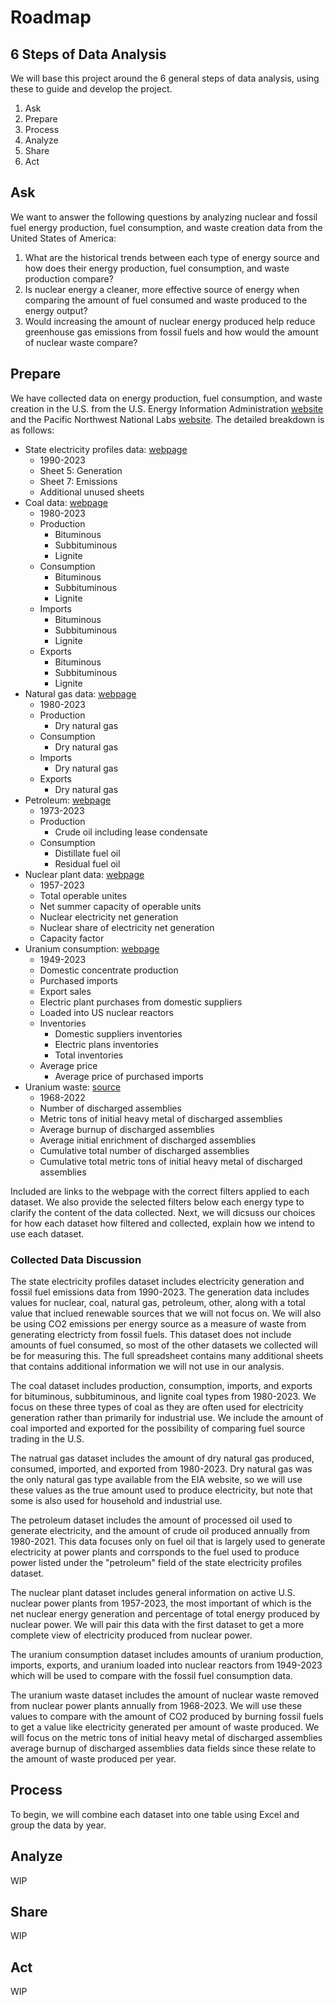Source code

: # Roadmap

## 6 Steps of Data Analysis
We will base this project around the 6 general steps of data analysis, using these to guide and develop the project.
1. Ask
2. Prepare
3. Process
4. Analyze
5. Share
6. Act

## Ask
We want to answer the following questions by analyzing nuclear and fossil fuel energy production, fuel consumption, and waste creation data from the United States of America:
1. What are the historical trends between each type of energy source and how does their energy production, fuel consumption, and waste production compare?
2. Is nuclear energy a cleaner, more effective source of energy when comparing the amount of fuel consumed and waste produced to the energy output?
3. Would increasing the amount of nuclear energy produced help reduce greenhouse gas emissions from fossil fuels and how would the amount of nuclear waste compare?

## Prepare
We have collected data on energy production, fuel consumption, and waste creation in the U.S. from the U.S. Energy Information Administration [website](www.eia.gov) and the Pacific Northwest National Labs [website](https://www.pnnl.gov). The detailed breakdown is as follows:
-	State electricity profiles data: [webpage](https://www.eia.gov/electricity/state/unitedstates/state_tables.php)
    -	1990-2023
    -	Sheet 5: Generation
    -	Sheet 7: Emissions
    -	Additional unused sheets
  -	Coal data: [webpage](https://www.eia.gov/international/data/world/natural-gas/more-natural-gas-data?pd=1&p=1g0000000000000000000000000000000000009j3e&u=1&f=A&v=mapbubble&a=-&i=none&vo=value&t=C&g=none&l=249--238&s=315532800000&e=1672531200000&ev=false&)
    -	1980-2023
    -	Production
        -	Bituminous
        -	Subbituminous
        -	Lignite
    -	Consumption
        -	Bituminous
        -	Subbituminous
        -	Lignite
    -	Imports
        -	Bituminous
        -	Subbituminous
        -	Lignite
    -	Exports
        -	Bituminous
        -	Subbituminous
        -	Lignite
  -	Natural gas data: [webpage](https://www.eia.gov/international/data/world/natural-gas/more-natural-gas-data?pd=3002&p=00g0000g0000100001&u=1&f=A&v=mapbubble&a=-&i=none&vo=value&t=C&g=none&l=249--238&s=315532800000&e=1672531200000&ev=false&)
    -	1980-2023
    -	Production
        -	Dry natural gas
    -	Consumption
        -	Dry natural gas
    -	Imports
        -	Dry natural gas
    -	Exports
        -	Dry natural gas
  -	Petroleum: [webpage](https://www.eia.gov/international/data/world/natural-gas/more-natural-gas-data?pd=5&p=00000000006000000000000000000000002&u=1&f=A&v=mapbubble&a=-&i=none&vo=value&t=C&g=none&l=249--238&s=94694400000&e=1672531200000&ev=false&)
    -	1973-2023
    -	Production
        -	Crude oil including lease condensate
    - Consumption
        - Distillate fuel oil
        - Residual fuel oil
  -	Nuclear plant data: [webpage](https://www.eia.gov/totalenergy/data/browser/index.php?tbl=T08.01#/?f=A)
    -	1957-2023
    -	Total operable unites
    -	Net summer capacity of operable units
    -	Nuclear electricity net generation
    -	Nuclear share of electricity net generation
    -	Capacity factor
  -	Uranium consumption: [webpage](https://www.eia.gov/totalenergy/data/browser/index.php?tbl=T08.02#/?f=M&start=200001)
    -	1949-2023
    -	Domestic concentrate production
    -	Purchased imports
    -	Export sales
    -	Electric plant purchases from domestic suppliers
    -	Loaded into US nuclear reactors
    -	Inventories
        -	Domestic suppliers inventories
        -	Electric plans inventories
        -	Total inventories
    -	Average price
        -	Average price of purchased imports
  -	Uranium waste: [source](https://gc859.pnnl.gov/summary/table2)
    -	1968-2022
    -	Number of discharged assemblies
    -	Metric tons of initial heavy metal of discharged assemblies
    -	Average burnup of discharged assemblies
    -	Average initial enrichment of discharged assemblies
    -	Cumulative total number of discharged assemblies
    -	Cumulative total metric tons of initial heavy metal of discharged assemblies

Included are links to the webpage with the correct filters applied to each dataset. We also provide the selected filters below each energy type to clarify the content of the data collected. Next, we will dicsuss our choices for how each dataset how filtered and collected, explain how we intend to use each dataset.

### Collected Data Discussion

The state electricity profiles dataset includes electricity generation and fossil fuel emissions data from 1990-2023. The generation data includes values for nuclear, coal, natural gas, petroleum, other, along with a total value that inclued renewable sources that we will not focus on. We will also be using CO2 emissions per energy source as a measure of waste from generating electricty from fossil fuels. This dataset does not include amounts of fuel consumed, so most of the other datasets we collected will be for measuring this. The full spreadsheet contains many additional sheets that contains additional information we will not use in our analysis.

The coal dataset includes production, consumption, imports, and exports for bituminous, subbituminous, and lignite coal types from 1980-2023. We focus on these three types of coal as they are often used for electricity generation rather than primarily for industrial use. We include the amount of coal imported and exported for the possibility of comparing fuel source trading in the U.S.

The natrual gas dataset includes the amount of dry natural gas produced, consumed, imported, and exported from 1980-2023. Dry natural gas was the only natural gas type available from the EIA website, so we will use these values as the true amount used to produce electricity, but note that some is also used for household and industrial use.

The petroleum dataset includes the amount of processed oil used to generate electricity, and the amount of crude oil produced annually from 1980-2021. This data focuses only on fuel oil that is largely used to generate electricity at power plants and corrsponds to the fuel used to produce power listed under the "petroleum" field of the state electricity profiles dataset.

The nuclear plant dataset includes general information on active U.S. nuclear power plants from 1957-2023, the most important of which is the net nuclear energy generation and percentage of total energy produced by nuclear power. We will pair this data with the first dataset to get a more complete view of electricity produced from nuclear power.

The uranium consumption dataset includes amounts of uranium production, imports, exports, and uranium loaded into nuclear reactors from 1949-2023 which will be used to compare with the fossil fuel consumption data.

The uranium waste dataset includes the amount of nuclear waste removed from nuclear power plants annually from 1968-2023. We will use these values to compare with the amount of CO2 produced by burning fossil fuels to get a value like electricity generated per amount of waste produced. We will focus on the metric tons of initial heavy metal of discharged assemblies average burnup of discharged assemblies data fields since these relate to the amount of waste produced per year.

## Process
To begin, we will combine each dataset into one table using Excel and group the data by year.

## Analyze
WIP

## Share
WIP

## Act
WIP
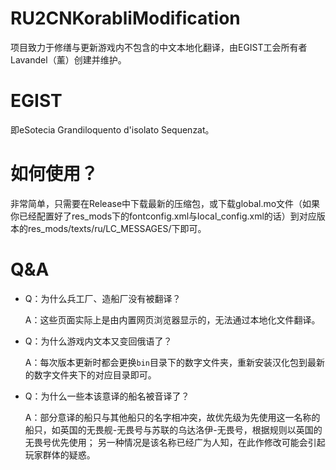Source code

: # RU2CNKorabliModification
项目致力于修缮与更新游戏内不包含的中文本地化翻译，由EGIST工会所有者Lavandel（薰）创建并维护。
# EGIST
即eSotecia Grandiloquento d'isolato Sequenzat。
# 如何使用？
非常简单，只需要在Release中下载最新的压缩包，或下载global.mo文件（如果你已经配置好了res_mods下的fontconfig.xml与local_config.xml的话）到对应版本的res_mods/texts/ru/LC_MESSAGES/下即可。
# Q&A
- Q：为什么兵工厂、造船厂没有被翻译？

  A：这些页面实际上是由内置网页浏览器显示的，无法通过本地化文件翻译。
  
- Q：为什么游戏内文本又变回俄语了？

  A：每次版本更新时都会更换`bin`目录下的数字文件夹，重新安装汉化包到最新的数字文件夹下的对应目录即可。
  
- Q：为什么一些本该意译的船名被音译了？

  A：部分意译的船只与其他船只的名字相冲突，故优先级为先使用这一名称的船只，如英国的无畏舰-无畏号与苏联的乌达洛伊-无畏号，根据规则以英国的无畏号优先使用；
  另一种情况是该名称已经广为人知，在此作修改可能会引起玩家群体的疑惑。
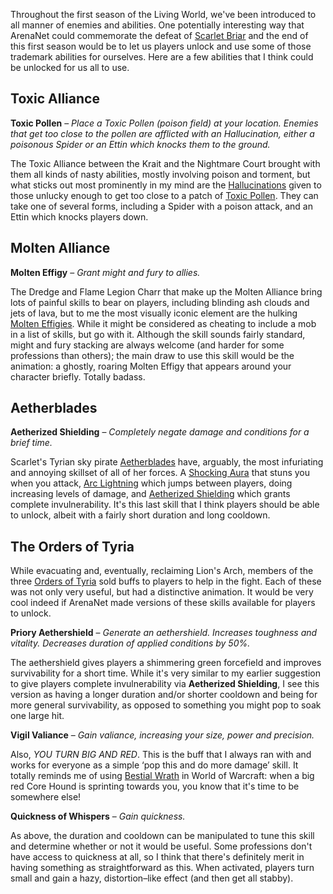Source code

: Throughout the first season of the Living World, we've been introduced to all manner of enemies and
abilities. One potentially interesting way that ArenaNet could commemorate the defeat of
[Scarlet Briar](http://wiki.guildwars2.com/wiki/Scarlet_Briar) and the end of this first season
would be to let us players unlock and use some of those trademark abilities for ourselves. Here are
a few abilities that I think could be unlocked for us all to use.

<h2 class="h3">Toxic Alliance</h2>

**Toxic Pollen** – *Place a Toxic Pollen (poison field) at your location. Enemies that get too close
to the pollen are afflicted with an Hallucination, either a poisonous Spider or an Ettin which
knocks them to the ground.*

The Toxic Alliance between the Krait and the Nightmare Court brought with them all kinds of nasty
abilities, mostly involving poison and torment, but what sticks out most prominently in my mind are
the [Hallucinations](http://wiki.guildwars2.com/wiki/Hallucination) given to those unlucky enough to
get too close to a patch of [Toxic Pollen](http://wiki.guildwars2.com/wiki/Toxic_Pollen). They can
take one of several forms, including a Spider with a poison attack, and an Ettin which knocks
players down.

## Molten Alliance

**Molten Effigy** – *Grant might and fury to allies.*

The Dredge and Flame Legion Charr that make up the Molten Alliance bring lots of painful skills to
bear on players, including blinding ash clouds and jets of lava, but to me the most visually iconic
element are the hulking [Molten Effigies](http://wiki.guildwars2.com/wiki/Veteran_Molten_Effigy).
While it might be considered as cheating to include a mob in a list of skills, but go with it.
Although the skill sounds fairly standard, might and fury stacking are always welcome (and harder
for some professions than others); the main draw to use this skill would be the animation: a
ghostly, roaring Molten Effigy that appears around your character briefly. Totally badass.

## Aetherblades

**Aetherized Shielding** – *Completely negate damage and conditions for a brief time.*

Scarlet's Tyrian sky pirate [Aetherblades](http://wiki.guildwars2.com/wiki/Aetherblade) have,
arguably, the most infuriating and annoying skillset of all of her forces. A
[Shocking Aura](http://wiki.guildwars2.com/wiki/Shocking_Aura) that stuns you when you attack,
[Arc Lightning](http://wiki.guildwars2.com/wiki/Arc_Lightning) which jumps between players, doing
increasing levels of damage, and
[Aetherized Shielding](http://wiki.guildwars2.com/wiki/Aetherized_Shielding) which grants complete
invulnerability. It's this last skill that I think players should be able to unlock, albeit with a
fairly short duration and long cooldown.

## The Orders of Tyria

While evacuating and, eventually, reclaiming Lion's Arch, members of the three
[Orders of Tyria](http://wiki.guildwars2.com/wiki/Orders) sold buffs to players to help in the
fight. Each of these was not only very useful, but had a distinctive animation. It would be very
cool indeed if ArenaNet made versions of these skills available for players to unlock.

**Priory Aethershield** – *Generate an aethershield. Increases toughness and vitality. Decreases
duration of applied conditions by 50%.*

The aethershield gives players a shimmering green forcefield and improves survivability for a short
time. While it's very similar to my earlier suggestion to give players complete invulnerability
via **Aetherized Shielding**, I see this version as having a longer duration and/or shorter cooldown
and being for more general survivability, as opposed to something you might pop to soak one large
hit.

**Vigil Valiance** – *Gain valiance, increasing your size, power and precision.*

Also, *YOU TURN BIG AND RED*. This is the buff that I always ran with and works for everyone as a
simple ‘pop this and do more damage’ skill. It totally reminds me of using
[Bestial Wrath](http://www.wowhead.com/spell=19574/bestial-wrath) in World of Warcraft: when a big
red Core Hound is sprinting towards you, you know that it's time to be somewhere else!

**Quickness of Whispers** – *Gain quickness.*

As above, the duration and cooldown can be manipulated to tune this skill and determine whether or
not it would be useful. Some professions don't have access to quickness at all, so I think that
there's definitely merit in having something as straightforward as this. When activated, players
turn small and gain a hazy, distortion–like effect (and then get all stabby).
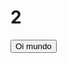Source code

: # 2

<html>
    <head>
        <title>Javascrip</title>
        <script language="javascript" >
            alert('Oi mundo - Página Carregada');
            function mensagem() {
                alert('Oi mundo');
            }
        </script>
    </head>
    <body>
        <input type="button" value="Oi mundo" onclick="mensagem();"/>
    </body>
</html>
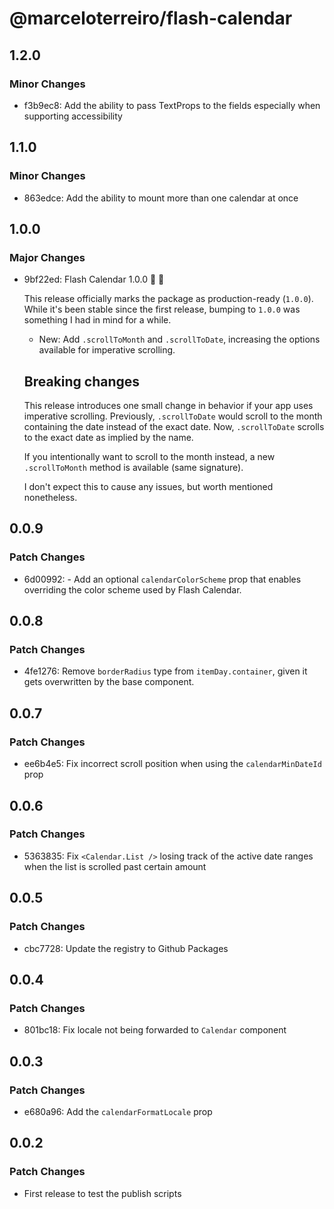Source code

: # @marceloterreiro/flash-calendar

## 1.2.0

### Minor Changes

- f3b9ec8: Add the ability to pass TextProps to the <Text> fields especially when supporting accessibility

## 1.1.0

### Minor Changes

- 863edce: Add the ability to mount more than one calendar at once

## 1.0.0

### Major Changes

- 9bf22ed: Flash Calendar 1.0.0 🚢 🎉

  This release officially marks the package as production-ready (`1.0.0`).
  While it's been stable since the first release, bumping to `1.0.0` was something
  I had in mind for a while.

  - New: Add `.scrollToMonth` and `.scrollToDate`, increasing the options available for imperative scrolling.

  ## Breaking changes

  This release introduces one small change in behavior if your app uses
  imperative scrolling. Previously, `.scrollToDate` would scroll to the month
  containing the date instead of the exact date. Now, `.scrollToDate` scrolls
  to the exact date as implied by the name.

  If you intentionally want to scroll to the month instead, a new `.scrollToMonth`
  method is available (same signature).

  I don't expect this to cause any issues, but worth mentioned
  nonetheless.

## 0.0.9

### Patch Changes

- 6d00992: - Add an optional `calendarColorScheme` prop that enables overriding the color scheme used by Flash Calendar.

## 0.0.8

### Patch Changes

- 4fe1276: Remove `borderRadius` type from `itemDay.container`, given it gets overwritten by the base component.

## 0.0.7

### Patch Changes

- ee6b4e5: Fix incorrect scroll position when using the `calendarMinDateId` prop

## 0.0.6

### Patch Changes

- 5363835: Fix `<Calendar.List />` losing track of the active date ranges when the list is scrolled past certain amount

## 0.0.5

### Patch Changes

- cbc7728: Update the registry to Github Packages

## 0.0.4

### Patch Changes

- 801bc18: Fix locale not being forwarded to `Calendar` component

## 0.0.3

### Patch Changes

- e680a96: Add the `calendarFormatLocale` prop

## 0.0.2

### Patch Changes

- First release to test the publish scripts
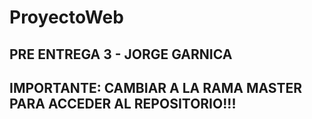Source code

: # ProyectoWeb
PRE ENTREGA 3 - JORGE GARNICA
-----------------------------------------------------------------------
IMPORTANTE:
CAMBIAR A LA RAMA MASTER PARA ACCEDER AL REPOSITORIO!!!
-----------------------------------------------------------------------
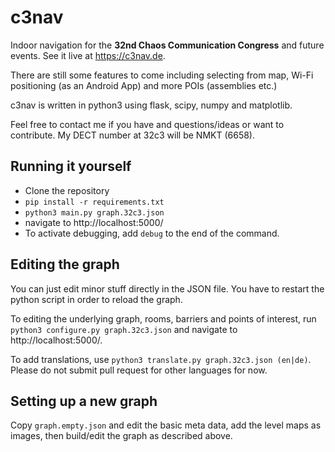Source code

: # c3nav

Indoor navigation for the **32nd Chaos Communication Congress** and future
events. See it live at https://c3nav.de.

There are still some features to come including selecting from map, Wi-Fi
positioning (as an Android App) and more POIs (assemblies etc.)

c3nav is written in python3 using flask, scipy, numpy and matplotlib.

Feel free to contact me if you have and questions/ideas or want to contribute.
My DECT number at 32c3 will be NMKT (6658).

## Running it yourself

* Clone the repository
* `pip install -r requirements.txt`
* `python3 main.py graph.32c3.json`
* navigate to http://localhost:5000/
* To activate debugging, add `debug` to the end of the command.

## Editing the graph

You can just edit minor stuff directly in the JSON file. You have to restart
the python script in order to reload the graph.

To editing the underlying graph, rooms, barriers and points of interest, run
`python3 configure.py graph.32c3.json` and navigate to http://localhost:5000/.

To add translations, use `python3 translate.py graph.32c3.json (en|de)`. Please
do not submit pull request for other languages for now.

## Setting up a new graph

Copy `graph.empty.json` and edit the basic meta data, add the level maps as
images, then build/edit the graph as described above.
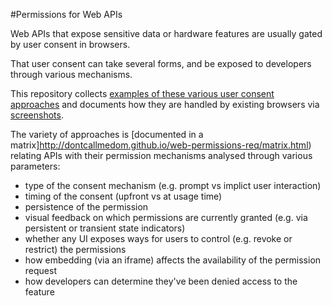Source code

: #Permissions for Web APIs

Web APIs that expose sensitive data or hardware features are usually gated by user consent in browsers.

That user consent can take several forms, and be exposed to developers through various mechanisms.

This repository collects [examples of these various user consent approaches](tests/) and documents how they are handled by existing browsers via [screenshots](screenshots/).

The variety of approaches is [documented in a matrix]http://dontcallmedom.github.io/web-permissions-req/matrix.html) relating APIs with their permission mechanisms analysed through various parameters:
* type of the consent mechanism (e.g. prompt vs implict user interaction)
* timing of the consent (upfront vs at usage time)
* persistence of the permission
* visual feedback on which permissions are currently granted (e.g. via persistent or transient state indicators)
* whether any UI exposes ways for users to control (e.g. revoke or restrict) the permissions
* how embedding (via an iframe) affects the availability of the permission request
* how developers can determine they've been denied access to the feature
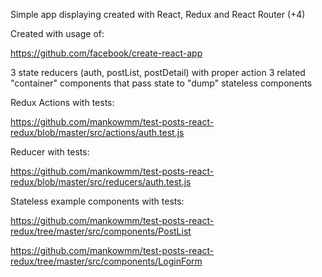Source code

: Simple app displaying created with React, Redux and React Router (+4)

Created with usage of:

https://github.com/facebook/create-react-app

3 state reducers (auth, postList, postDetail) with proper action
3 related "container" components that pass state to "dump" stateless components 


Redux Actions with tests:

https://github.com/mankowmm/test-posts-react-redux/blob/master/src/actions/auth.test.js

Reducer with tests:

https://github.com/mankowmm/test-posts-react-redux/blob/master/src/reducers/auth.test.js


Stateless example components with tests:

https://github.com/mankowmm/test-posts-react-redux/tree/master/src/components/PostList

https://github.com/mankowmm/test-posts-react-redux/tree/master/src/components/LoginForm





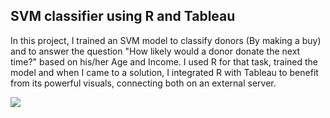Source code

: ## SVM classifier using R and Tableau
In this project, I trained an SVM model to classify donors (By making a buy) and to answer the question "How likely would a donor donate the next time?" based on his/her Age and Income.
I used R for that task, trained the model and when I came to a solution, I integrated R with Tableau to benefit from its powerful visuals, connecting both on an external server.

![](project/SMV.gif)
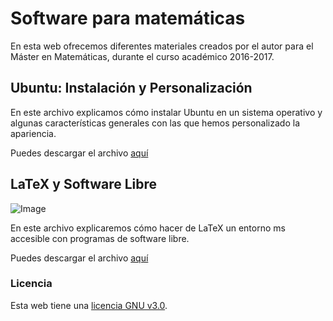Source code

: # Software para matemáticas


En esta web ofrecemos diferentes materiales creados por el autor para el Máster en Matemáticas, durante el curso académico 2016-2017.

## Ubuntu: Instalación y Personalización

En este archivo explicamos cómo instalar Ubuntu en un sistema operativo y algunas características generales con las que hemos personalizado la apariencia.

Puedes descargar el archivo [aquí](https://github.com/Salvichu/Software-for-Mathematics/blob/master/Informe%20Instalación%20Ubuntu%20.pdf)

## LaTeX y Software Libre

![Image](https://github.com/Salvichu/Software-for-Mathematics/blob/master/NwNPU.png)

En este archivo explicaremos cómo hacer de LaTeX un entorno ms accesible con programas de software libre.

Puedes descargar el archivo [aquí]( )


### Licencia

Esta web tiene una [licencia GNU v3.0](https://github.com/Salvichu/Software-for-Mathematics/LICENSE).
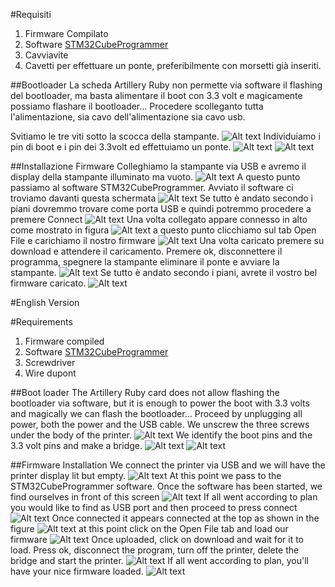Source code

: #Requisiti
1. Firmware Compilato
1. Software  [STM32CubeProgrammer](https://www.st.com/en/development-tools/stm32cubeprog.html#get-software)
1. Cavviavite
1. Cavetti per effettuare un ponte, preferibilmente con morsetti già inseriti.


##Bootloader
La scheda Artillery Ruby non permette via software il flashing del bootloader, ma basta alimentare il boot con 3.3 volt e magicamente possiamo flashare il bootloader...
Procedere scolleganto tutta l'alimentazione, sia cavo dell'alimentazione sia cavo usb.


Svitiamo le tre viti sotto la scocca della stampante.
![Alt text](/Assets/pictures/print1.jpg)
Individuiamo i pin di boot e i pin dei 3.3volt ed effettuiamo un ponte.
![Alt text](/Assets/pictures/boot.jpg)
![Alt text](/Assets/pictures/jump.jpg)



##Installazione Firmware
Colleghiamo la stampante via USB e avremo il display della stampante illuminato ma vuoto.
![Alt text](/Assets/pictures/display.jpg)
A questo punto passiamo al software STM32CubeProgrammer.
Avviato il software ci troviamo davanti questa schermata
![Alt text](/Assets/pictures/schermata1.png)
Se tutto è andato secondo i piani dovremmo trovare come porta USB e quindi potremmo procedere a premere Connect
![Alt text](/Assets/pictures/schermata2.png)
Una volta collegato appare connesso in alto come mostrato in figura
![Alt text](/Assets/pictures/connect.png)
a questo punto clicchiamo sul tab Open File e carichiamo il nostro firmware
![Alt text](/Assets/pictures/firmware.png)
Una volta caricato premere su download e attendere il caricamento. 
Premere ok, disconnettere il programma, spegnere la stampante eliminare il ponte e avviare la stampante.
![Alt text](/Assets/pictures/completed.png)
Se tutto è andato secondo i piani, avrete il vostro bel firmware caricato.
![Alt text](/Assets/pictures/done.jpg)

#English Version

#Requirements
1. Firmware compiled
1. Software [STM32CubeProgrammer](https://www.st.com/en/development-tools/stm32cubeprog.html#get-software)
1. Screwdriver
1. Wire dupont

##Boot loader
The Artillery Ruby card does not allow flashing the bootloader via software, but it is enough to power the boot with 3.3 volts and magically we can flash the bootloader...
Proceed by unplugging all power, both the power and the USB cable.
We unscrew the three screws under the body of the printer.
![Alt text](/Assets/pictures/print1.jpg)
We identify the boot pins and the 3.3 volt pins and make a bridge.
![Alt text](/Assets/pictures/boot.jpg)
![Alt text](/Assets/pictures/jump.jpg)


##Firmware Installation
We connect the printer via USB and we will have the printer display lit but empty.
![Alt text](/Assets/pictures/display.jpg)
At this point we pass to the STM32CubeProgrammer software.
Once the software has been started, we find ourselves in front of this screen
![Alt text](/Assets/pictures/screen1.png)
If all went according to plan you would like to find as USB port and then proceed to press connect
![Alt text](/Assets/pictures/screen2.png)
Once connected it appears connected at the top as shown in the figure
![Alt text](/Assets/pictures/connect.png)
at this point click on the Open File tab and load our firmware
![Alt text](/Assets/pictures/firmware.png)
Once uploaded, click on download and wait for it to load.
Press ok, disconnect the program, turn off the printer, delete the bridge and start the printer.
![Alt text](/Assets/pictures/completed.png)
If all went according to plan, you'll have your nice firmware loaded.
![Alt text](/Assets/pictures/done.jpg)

####################

ASSIGNED TASK
Which lines hold the word "given"? Copy each of them from the records.

ANSWER TO THIS TASK
the [Hallucinations](http://wiki.guildwars2.com/wiki/Hallucination) given to those unlucky enough to
- 4fe1276: Remove `borderRadius` type from `itemDay.container`, given it gets overwritten by the base component.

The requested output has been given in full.